Member states of the Caribbean Community, also called Caricom, have given full support to Cayman and the other British Overseas Territories in their ongoing battle against a move to force public company ownership registers upon those territories.
A May 1 vote in the U.K. House of Commons that amended Britain’s Sanctions and Anti-Money Laundering Bill inserted a requirement in the bill that all U.K. overseas territories – but not Crown dependencies – implement an open public register of company ownership by Dec. 31, 2020.
If that deadline is not met, the bill requires the U.K. Secretary of State to draft orders in council to force the territories to comply. Cayman already has a register of company ownership, but it is only accessible upon request to certain law enforcement or legal taxing entities.
Premier Alden McLaughlin has said legal advice received by Cayman’s government in the U.K. noted that taking action against the vote in the Commons “brings the difficulties inherent in the arguments surrounding parliamentary supremacy” and that the proposal would more likely be fought in the Cayman Islands courts if the U.K. does seek to implement it.
The heads of government from the Caribbean Community member states backed that position during a conference last week in Kingston, Jamaica, voicing their own disapproval for the U.K.’s approach to the issue.
“[The heads of government] expressed their solidarity with the territories adversely affected by this unilateral action to legislate in areas of domestic policy constitutionally devolved to the territories without the consent and involvement of their people,” the official communique issued at the end of the conference July 6 read. “Moreover, the action ran counter to an alternative arrangement to public registers earlier negotiated and agreed with the UK government and put in place at great cost to the overseas territories.”
Premier McLaughlin thanked the Caribbean Community member states for their support.
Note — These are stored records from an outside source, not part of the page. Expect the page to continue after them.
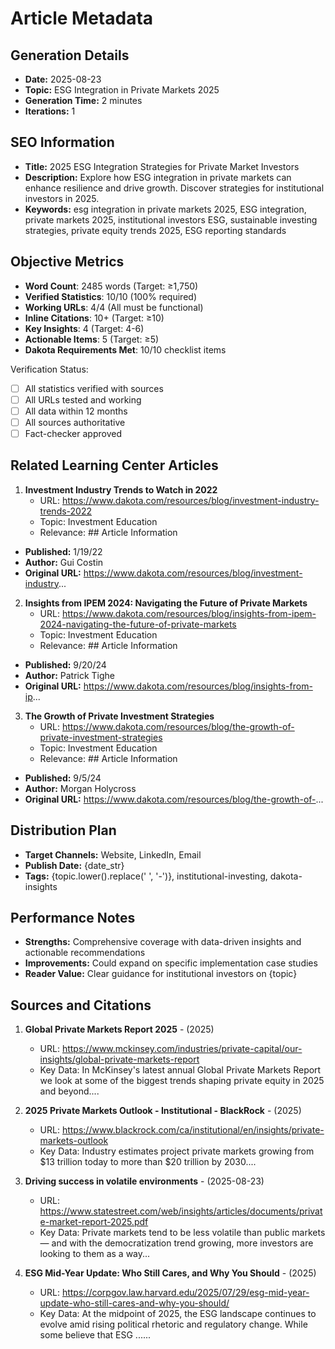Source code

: # Article Metadata

## Generation Details
- **Date:** 2025-08-23
- **Topic:** ESG Integration in Private Markets 2025
- **Generation Time:** 2 minutes
- **Iterations:** 1

## SEO Information
- **Title:** 2025 ESG Integration Strategies for Private Market Investors
- **Description:** Explore how ESG integration in private markets can enhance resilience and drive growth. Discover strategies for institutional investors in 2025.
- **Keywords:** esg integration in private markets 2025, ESG integration, private markets 2025, institutional investors ESG, sustainable investing strategies, private equity trends 2025, ESG reporting standards

## Objective Metrics
- **Word Count**: 2485 words (Target: ≥1,750)
- **Verified Statistics**: 10/10 (100% required)
- **Working URLs**: 4/4 (All must be functional)
- **Inline Citations**: 10+ (Target: ≥10)
- **Key Insights**: 4 (Target: 4-6)
- **Actionable Items**: 5 (Target: ≥5)
- **Dakota Requirements Met**: 10/10 checklist items

Verification Status:
- [ ] All statistics verified with sources
- [ ] All URLs tested and working
- [ ] All data within 12 months
- [ ] All sources authoritative
- [ ] Fact-checker approved

## Related Learning Center Articles
1. **Investment Industry Trends to Watch in 2022**
   - URL: https://www.dakota.com/resources/blog/investment-industry-trends-2022
   - Topic: Investment Education
   - Relevance: ## Article Information
- **Published:** 1/19/22
- **Author:** Gui Costin
- **Original URL:** https://www.dakota.com/resources/blog/investment-industry...

2. **Insights from IPEM 2024: Navigating the Future of Private Markets**
   - URL: https://www.dakota.com/resources/blog/insights-from-ipem-2024-navigating-the-future-of-private-markets
   - Topic: Investment Education
   - Relevance: ## Article Information
- **Published:** 9/20/24
- **Author:** Patrick Tighe
- **Original URL:** https://www.dakota.com/resources/blog/insights-from-ip...

3. **The Growth of Private Investment Strategies**
   - URL: https://www.dakota.com/resources/blog/the-growth-of-private-investment-strategies
   - Topic: Investment Education
   - Relevance: ## Article Information
- **Published:** 9/5/24
- **Author:** Morgan Holycross
- **Original URL:** https://www.dakota.com/resources/blog/the-growth-of-...

## Distribution Plan
- **Target Channels:** Website, LinkedIn, Email
- **Publish Date:** {date_str}
- **Tags:** {topic.lower().replace(' ', '-')}, institutional-investing, dakota-insights

## Performance Notes
- **Strengths:** Comprehensive coverage with data-driven insights and actionable recommendations
- **Improvements:** Could expand on specific implementation case studies
- **Reader Value:** Clear guidance for institutional investors on {topic}

## Sources and Citations

1. **Global Private Markets Report 2025** - (2025)
   - URL: https://www.mckinsey.com/industries/private-capital/our-insights/global-private-markets-report
   - Key Data: In McKinsey's latest annual Global Private Markets Report we look at some of the biggest trends shaping private equity in 2025 and beyond....

2. **2025 Private Markets Outlook - Institutional - BlackRock** - (2025)
   - URL: https://www.blackrock.com/ca/institutional/en/insights/private-markets-outlook
   - Key Data: Industry estimates project private markets growing from $13 trillion today to more than $20 trillion by 2030....

3. **Driving success in volatile environments** - (2025-08-23)
   - URL: https://www.statestreet.com/web/insights/articles/documents/private-market-report-2025.pdf
   - Key Data: Private markets tend to be less volatile than public markets — and with the democratization trend growing, more investors are looking to them as a way...

4. **ESG Mid-Year Update: Who Still Cares, and Why You Should** - (2025)
   - URL: https://corpgov.law.harvard.edu/2025/07/29/esg-mid-year-update-who-still-cares-and-why-you-should/
   - Key Data: At the midpoint of 2025, the ESG landscape continues to evolve amid rising political rhetoric and regulatory change. While some believe that ESG ......
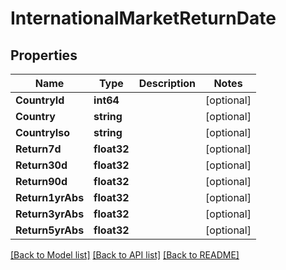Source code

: # InternationalMarketReturnDate

## Properties

Name | Type | Description | Notes
------------ | ------------- | ------------- | -------------
**CountryId** | **int64** |  | [optional] 
**Country** | **string** |  | [optional] 
**CountryIso** | **string** |  | [optional] 
**Return7d** | **float32** |  | [optional] 
**Return30d** | **float32** |  | [optional] 
**Return90d** | **float32** |  | [optional] 
**Return1yrAbs** | **float32** |  | [optional] 
**Return3yrAbs** | **float32** |  | [optional] 
**Return5yrAbs** | **float32** |  | [optional] 

[[Back to Model list]](../README.md#documentation-for-models) [[Back to API list]](../README.md#documentation-for-api-endpoints) [[Back to README]](../README.md)


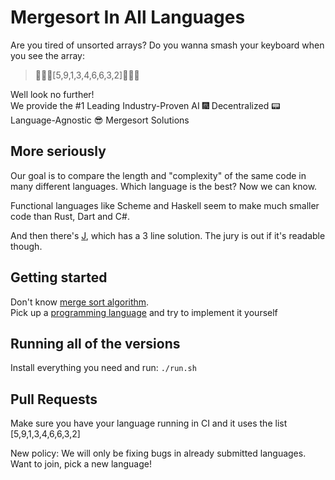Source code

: # Mergesort In All Languages

Are you tired of unsorted arrays? Do you wanna smash your keyboard when you see the array:

> :facepunch::construction::hear_no_evil:[5,9,1,3,4,6,6,3,2]:facepunch::construction::hear_no_evil:<br>

Well look no further!<br/>
We provide the #1 Leading Industry-Proven AI :fireworks: Decentralized :pager: Language-Agnostic :sunglasses:  Mergesort Solutions<br>


## More seriously

Our goal is to compare the length and "complexity" of the same code in many different languages. Which language is the best? Now we can know.

Functional languages like Scheme and Haskell seem to make much smaller code than Rust, Dart and C#.

And then there's [J](https://www.jsoftware.com/#/README), which has a 3 line solution. The jury is out if it's readable though.

## Getting started

Don't know [merge sort algorithm](https://en.wikipedia.org/wiki/Merge_sort).<br>
Pick up a [programming language](https://en.wikipedia.org/wiki/List_of_programming_languages) and try to implement it yourself
 
## Running all of the versions
 
 Install everything you need and run: `./run.sh`

## Pull Requests

 Make sure you have your language running in CI and it uses the list [5,9,1,3,4,6,6,3,2]

 New policy: We will only be fixing bugs in already submitted languages. Want to join, pick a new language!
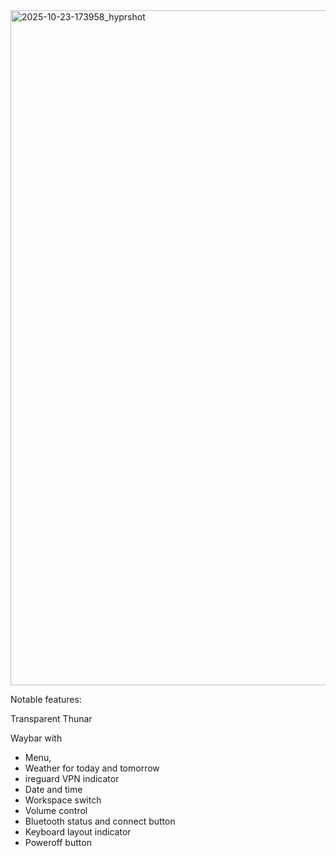 <img width="1920" height="1080" alt="2025-10-23-173958_hyprshot" src="https://github.com/user-attachments/assets/f89aa107-89c3-4127-bbce-041857ee226d" />



Notable features:

Transparent Thunar

Waybar with 
- Menu,
- Weather for today and tomorrow
- ireguard VPN indicator
- Date and time
- Workspace switch
- Volume control
- Bluetooth status and connect button
- Keyboard layout indicator
- Poweroff button
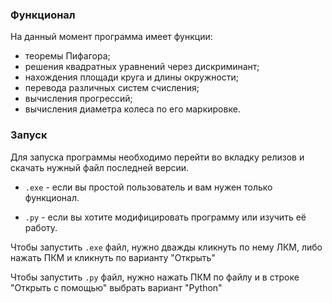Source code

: ### Функционал

На данный момент программа имеет функции: 

- теоремы Пифагора; 
- решения квадратных уравнений через дискриминант; 
- нахождения площади круга и длины окружности; 
- перевода различных систем счисления; 
- вычисления прогрессий; 
- вычисления диаметра колеса по его маркировке.

### Запуск

Для запуска программы необходимо перейти во вкладку релизов и скачать нужный файл последней версии.

- `.exe` - если вы простой пользователь и вам нужен только функционал.

- `.py` - если вы хотите модифицировать программу или изучить её работу.

Чтобы запустить `.exe` файл, нужно дважды кликнуть по нему ЛКМ, либо нажать ПКМ и кликнуть по варианту "Открыть"

Чтобы запустить `.py` файл, нужно нажать ПКМ по файлу и в строке "Открыть с помощью" выбрать вариант "Python"
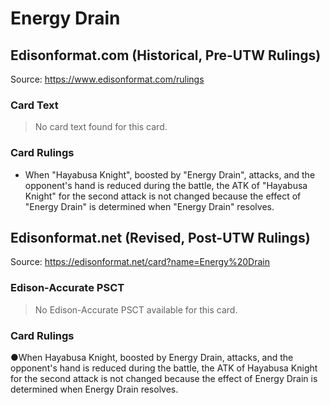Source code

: # Energy Drain

## Edisonformat.com (Historical, Pre-UTW Rulings)

Source: https://www.edisonformat.com/rulings

### Card Text

> No card text found for this card.

### Card Rulings

*   When "Hayabusa Knight", boosted by "Energy Drain", attacks, and the opponent's hand is reduced during the battle, the ATK of "Hayabusa Knight" for the second attack is not changed because the effect of "Energy Drain" is determined when "Energy Drain" resolves.

## Edisonformat.net (Revised, Post-UTW Rulings)

Source: https://edisonformat.net/card?name=Energy%20Drain

### Edison-Accurate PSCT

> No Edison-Accurate PSCT available for this card.

### Card Rulings

●When Hayabusa Knight, boosted by Energy Drain, attacks, and the opponent's hand is reduced during the battle, the ATK of Hayabusa Knight for the second attack is not changed because the effect of Energy Drain is determined when Energy Drain resolves.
“This is an important statement of solidarity from the heads of member states of CARICOM in support of the Overseas Territories, the majority of which are also associate members of [the Caribbean Community]” Mr. McLaughlin said.
Meanwhile, the issue of beneficial ownership registers arose during a question-and-answer session of the U.K. House of Commons last week as well.
During the meeting, U.K. MP Helen Goodman jokingly asked U.K. Chancellor of the Exchequer Philip Hammond if he would “organize a lunch” for the members of parliament who pushed through the amendment to the Sanctions and Money Laundering Bill. Ms. Goodman claimed that “ending tax secrecy” via the public company registers in the overseas territories would “bring in 10 million pounds a year” to the U.K. government treasury.
“When I have the money in the bank, I will invite them around for a glass of champagne,” Mr. Hammond responded.